Directions: Give again, unchanged, the line that contains "随着技术的不断进步和市场环境" together with every line that follows it until the entries end.

[Excerpts from a dataset]
◇ ◇ ◇ ◇
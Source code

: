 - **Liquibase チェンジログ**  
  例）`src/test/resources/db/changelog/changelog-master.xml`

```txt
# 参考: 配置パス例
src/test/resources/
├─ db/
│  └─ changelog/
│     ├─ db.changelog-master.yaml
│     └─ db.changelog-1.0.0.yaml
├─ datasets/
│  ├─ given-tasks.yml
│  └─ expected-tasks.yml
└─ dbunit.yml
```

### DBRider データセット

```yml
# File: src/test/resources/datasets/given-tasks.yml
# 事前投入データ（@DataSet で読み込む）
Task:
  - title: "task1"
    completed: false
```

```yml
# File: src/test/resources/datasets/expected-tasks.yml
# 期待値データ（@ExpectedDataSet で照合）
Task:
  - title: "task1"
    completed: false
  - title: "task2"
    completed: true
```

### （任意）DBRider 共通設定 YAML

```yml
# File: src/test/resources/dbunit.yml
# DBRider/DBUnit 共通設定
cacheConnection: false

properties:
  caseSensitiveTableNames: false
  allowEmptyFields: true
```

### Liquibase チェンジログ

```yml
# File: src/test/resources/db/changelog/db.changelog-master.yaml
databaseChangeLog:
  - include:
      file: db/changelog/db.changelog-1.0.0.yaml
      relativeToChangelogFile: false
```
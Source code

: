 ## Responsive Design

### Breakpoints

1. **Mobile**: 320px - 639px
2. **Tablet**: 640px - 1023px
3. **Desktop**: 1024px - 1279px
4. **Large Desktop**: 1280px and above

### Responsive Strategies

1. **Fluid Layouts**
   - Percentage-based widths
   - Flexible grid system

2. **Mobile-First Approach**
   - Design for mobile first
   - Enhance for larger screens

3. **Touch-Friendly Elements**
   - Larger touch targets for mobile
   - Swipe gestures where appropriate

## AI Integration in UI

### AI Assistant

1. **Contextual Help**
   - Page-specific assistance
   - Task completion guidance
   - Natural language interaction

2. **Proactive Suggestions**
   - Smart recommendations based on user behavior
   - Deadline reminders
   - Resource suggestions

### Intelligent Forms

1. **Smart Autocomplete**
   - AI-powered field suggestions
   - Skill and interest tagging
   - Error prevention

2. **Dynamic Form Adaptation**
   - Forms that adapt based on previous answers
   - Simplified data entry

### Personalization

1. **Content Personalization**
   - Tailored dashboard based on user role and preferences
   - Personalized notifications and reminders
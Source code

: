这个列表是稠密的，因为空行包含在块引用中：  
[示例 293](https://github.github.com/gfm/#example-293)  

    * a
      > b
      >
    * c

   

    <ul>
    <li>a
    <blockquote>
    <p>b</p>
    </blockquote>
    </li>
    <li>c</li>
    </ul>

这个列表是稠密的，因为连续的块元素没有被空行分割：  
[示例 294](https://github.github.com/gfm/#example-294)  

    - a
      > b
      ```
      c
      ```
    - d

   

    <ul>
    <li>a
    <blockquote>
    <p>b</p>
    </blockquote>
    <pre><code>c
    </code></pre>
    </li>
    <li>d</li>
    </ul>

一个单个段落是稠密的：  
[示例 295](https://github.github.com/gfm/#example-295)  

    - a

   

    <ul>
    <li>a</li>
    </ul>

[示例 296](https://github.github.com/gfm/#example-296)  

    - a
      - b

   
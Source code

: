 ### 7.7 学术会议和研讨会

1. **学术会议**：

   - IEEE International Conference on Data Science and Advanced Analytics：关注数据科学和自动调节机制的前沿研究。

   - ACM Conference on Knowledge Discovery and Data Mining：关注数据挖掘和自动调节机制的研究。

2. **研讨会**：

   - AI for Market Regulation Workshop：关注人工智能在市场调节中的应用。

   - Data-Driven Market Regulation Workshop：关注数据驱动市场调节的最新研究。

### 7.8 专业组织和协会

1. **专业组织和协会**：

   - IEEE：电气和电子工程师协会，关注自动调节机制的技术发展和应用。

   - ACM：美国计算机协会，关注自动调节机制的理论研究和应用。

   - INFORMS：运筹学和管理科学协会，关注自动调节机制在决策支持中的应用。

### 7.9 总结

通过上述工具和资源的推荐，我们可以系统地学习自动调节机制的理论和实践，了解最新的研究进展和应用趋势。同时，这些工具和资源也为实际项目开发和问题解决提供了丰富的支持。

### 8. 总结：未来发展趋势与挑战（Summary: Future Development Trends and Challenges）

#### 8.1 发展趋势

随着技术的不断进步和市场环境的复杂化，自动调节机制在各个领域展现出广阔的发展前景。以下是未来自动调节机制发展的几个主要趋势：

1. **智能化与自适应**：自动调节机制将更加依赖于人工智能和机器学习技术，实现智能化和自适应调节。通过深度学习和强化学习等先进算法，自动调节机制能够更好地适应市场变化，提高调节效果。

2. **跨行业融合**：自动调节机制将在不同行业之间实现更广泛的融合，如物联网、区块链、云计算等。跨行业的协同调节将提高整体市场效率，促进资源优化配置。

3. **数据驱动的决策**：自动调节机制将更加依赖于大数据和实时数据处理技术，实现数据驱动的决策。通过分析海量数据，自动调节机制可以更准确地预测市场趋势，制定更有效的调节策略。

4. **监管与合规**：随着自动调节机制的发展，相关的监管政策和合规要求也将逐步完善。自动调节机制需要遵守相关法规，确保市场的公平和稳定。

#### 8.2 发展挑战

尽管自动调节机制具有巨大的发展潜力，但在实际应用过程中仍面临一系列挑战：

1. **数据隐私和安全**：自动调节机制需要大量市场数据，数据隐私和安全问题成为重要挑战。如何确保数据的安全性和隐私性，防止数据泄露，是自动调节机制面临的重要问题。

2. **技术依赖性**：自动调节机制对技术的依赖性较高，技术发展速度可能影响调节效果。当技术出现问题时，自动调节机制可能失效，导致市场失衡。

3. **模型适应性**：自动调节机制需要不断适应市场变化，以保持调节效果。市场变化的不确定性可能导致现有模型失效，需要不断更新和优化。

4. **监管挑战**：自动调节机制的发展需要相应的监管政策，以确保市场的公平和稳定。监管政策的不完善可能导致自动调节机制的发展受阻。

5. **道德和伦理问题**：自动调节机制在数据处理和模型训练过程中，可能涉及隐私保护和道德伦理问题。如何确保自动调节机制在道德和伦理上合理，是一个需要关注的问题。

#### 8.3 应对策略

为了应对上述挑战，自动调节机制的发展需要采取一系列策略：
◇ ◇ ◇ ◇
Solution to this exercise:
随着技术的不断进步和市场环境的复杂化，自动调节机制在各个领域展现出广阔的发展前景。以下是未来自动调节机制发展的几个主要趋势：

1. **智能化与自适应**：自动调节机制将更加依赖于人工智能和机器学习技术，实现智能化和自适应调节。通过深度学习和强化学习等先进算法，自动调节机制能够更好地适应市场变化，提高调节效果。

2. **跨行业融合**：自动调节机制将在不同行业之间实现更广泛的融合，如物联网、区块链、云计算等。跨行业的协同调节将提高整体市场效率，促进资源优化配置。

3. **数据驱动的决策**：自动调节机制将更加依赖于大数据和实时数据处理技术，实现数据驱动的决策。通过分析海量数据，自动调节机制可以更准确地预测市场趋势，制定更有效的调节策略。

4. **监管与合规**：随着自动调节机制的发展，相关的监管政策和合规要求也将逐步完善。自动调节机制需要遵守相关法规，确保市场的公平和稳定。

#### 8.2 发展挑战

尽管自动调节机制具有巨大的发展潜力，但在实际应用过程中仍面临一系列挑战：

1. **数据隐私和安全**：自动调节机制需要大量市场数据，数据隐私和安全问题成为重要挑战。如何确保数据的安全性和隐私性，防止数据泄露，是自动调节机制面临的重要问题。

2. **技术依赖性**：自动调节机制对技术的依赖性较高，技术发展速度可能影响调节效果。当技术出现问题时，自动调节机制可能失效，导致市场失衡。

3. **模型适应性**：自动调节机制需要不断适应市场变化，以保持调节效果。市场变化的不确定性可能导致现有模型失效，需要不断更新和优化。

4. **监管挑战**：自动调节机制的发展需要相应的监管政策，以确保市场的公平和稳定。监管政策的不完善可能导致自动调节机制的发展受阻。

5. **道德和伦理问题**：自动调节机制在数据处理和模型训练过程中，可能涉及隐私保护和道德伦理问题。如何确保自动调节机制在道德和伦理上合理，是一个需要关注的问题。

#### 8.3 应对策略

为了应对上述挑战，自动调节机制的发展需要采取一系列策略：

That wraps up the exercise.